**Assignment**
Within the entries below, every line containing "eslabones" is to be copied.

Stored data:
[Start of section]
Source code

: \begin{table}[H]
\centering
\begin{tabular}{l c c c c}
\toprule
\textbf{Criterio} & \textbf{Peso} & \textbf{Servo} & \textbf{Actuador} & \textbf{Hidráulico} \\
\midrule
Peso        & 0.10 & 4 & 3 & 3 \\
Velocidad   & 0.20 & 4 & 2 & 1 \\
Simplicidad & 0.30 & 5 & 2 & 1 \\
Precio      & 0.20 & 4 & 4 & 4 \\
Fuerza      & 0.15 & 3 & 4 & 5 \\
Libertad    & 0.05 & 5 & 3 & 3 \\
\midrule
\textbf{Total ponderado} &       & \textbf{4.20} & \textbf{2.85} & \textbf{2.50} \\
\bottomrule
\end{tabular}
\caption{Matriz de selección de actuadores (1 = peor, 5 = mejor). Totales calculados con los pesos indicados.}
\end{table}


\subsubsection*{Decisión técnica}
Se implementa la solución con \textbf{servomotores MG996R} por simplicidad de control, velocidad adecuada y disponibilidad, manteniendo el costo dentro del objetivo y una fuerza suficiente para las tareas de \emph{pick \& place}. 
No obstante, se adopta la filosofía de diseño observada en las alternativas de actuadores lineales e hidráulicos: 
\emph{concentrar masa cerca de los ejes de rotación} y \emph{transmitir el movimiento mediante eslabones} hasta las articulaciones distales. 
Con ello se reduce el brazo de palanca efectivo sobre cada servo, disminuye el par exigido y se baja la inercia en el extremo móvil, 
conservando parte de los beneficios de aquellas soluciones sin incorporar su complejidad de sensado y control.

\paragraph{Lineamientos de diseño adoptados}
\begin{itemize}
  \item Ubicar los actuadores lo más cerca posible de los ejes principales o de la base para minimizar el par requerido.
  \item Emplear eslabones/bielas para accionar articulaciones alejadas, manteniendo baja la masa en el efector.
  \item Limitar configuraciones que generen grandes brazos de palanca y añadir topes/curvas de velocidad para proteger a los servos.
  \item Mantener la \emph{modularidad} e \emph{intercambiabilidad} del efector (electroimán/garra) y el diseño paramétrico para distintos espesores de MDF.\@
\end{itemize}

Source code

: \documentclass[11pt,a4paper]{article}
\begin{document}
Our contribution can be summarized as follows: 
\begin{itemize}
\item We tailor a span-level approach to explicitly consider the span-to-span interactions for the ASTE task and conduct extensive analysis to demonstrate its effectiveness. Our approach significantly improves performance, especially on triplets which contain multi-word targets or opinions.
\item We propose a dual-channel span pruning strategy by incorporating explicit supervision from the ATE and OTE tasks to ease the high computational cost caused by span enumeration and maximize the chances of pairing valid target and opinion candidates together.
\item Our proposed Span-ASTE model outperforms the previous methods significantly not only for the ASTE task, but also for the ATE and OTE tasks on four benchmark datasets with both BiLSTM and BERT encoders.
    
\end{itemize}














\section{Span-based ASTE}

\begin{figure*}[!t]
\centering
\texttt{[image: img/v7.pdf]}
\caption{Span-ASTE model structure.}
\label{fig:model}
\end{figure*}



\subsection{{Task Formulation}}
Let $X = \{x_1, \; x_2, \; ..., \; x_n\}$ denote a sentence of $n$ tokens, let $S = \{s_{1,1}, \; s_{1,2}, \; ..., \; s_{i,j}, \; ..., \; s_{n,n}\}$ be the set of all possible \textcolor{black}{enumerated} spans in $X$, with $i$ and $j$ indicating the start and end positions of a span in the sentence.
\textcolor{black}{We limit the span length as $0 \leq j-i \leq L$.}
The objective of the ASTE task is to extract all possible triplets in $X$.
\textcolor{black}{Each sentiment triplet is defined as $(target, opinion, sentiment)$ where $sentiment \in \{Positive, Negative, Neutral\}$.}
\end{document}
[End of section]
**Exercise output**
\emph{concentrar masa cerca de los ejes de rotación} y \emph{transmitir el movimiento mediante eslabones} hasta las articulaciones distales. 
  \item Emplear eslabones/bielas para accionar articulaciones alejadas, manteniendo baja la masa en el efector.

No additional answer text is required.